### **Great Expectations**

Pada notebook ini, dilakukan data validasi dengan menggunakan python libary bernama great_expectations. Adapun ekspektasi yang dilakukan terhadap data adalah sebagai berikut:
+ to be unique
+ to be between min_value and max_value
+ to be in set
+ to be in type list
+ to be Dateutil parseable
+ Most Common value to be in set
+ Proportion of unique value to be between.

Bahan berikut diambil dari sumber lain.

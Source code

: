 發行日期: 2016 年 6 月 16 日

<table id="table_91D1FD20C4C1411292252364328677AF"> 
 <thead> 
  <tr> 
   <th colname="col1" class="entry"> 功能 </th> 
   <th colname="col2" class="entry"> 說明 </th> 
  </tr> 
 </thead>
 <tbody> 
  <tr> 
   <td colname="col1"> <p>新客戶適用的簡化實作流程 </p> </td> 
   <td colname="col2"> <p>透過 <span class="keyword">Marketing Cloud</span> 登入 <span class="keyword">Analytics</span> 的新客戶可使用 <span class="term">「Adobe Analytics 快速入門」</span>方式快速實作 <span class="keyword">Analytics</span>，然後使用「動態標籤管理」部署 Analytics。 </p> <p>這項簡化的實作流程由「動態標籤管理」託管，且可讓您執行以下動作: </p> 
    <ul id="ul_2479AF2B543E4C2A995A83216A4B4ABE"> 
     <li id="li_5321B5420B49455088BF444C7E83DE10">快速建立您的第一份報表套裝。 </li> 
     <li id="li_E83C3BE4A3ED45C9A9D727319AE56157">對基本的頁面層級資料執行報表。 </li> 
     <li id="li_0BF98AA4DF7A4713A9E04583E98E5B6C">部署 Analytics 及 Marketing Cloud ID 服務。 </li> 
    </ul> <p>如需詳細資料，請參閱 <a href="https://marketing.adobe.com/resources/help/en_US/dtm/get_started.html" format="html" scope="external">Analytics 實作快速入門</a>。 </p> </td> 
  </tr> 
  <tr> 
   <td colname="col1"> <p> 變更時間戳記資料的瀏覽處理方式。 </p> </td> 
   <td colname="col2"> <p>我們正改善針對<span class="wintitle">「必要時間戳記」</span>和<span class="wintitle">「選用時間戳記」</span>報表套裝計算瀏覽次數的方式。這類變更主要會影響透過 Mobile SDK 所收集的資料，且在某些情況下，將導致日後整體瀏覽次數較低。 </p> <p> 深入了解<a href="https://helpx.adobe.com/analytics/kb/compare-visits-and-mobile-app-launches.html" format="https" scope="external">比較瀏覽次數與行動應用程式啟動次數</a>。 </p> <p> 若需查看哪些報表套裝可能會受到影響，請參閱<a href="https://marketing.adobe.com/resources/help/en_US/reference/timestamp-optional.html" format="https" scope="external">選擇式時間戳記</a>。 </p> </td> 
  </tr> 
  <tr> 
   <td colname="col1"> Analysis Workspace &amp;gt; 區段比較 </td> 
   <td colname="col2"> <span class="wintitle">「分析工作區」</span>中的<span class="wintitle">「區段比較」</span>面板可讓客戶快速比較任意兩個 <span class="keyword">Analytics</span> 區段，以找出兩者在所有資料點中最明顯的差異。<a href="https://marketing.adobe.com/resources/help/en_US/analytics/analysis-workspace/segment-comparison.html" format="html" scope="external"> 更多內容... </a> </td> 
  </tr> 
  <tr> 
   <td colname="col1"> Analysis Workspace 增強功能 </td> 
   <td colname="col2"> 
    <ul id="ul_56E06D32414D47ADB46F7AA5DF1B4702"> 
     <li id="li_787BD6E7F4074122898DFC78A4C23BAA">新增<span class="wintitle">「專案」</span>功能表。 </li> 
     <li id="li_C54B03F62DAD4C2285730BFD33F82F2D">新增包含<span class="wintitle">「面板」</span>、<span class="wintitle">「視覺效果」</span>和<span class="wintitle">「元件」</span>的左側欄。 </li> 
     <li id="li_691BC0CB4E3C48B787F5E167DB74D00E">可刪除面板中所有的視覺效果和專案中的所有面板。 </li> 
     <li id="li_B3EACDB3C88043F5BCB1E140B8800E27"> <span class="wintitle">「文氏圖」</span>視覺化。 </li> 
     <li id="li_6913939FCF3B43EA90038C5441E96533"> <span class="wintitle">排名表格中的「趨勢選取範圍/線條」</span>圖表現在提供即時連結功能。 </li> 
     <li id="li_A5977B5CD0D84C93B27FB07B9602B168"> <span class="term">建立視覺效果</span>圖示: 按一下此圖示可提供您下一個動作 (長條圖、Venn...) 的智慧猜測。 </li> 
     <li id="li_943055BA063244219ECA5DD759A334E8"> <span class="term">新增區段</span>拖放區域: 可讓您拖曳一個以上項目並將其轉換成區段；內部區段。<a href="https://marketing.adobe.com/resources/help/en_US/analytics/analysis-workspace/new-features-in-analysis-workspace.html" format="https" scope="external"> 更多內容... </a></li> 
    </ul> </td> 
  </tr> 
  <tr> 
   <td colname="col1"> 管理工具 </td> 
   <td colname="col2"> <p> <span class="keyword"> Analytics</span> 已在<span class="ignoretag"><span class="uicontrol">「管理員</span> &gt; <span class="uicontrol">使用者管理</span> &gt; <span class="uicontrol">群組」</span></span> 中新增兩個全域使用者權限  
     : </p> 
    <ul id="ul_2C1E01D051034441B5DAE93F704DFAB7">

Kolom yang diterapkan pemeriksaan dipilih berdasarkan kebutuhan tujuan analisa. Sehingga tidak semua kolom dilakukan validasi great expectation. Namun terdapat beberapa kolom yang dilakukan validasi lebih dari 1 kali dengan expecation yang berbeda.

Data Context

In [19]:
from great_expectations.data_context import FileDataContext

In [20]:
context = FileDataContext.create(project_root_dir='./')

Connect to Datasource

In [21]:
# Give a name to a Datasource. This name must be unique between Datasources.
datasource_name = 'crimes_data'
datasource = context.sources.add_pandas(datasource_name)

# Give a name to a data asset
asset_name = 'crimes_in_la'
path_to_data = 'dags/P2M3_ardianto_data_clean.csv'
asset = datasource.add_csv_asset(asset_name, filepath_or_buffer=path_to_data)

# Build batch request
batch_request = asset.build_batch_request()

Expectation Suits

In [22]:
# Creat an expectation suite
expectation_suite_name = 'expectation-crimes_dataset'
context.add_or_update_expectation_suite(expectation_suite_name)

# Create a validator using above expectation suite
validator = context.get_validator(
    batch_request = batch_request,
    expectation_suite_name = expectation_suite_name
)

# Check the validator
validator.head()

Calculating Metrics:   0%|          | 0/1 [00:00<?, ?it/s]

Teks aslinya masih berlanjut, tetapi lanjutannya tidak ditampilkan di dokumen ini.